"Whenever I go into a restaurant, I order both a chicken and an egg to see which comes first"

Monday, February 28, 2022

The Death Of Ivan Ilyich–Tolstoy And The Final Irrelevance Of The Past

Tolstoy’s The Death of Ivan Ilyich is a story about an arrogant man who keeps life at a distance.  He is proper, punctual, and dutifully responsible at work, but is indifferent to his colleagues.  He is an equally dutiful husband, but one without love or affection.  Life is an intrusion, he feels, a nuisance, an unpredictable mess best kept simple and uninvolved.  Since he has ordered his life so completely, the prospect of intrusion, sickness or death are only possibilities. 

Image result for images death of ivan ilyich

He learns that he has cancer, and after going through four of the five Kubler-Ross stages of dying – denial, anger, bargaining, depression – he cannot face the fifth, acceptance.  How can he possibly accept nothingness, the meaningless of the past, and the desperately frightening, unknown future?  As he becomes more ill and necessarily withdraws from his old, familiar life, he finds that he is not missed.  His colleagues discuss the disposition of his office and affairs.  His wife plans a happier, more independent life.  The world he has so carefully constructed is not only of no use whatsoever, but it is a house of cards.  Whatever bonhomie, good will, and friendship he was shown was nothing but a sham, a shameless disregard.

Acceptance of death for Ivan Ilyich is particularly difficult because of the nature of his past.  It is not one of fond memories, happy reminiscences, and nostalgia.  It is one without feeling and substance.  In his desire to keep bothersome people, events, and happenstance at bay, he has created a soulless existence and now turned into meaningless past.

An acquaintance commenting on the slow death of a friend, remarked, “Well, he had a good life”.  Memories of what he accomplished, whom he had loved, where he had travelled will sustain him in his last moments, suggested the acquaintance.  Tolstoy disagrees.  Not only do we face death entirely alone, but the successes, failures, loves, misfortunes, and adventures of the past have no relevance whatsoever.  Looking into the dark, unknowable abyss no memory – as meanspirited and hard-bitten as it might be – can pull Ivan Ilyich back from the dark hole of non-being.

He eventually, but only in his last minutes of life, is suddenly unafraid.  He was afraid of the act of dying, he thinks, not death itself.

“And death…where is it?”

He sought his former accustomed fear of death and did not find it. “Where is it?

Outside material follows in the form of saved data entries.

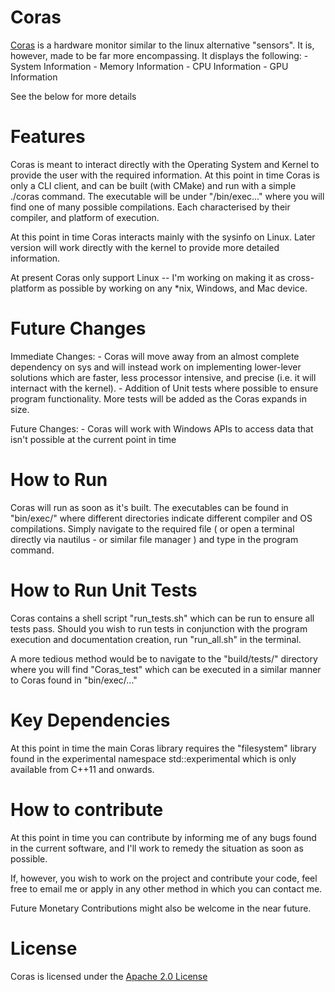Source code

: # Coras
[Coras](www.github.com/BenrickSmit/Coras) is a hardware monitor similar to the
linux alternative "sensors". It is, however, made to be far more encompassing.
It displays the following:
    -   System Information
    -   Memory Information
    -   CPU Information
    -   GPU Information

See the below for more details

# Features
Coras is meant to interact directly with the Operating System and Kernel to 
provide the user with the required information. At this point in time Coras is
only a CLI client, and can be built (with CMake) and run with a simple ./coras
command. The executable will be under "/bin/exec..." where you will find
one of many possible compilations. Each characterised by their compiler, and 
platform of execution.

At this point in time Coras interacts mainly with the sysinfo on Linux. Later
version will work directly with the kernel to provide more detailed information.

At present Coras only support Linux -- I'm working on making it as
cross-platform as possible by working on any *nix, Windows, and Mac device.

# Future Changes
Immediate Changes:
    -   Coras will move away from an almost complete dependency on sys and will
        instead work on implementing lower-lever solutions which are faster,
        less processor intensive, and precise (i.e. it will internact with
        the kernel).
    -   Addition of Unit tests where possible to ensure program functionality.
        More tests will be added as the Coras expands in size.

Future Changes:
    -   Coras will work with Windows APIs to access data that isn't possible
        at the current point in time

# How to Run
Coras will run as soon as it's built. The executables can be found in 
"bin/exec/" where different directories indicate different compiler and OS
compilations. Simply navigate to the required file ( or open a terminal directly
via nautilus - or similar file manager ) and type in the program command.

# How to Run Unit Tests
Coras contains a shell script "run_tests.sh" which can be run to ensure all
tests pass. Should you wish to run tests in conjunction with the program 
execution and documentation creation, run "run_all.sh" in the terminal.

A more tedious method would be to navigate to the "build/tests/" directory
where you will find "Coras_test" which can be executed in a similar manner to
Coras found in "bin/exec/..."

# Key Dependencies
At this point in time the main Coras library requires the "filesystem" library
found in the experimental namespace std::experimental which is only available
from C++11 and onwards.

# How to contribute
At this point in time you can contribute by informing me of any bugs found in 
the current software, and I'll work to remedy the situation as soon as possible.

If, however, you wish to work on the project and contribute your code, feel free
to email me or apply in any other method in which you can contact me.

Future Monetary Contributions might also be welcome in the near future.

# License
Coras is licensed under the [Apache 2.0 License](LICENSE)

What death?” There was no fear because there was no death.

In place of death there was light.

“So that’s what it is!” he suddenly exclaimed aloud. “What joy!”

In his final moments, he is able both to let go of the past and embrace his unknowable future.  In those final moments he – like all of those near death - is totally, completely, inexorably alone.

What dying man – like the remembered friend suffering from advanced Parkinson’s - thinks of his law partnership and court cases he has won, lucrative Wall Street investments, winters in Gstaad and summers in St. Tropez? Or lost loves? Or awards, children’s marriages, or his own long marital partnership? 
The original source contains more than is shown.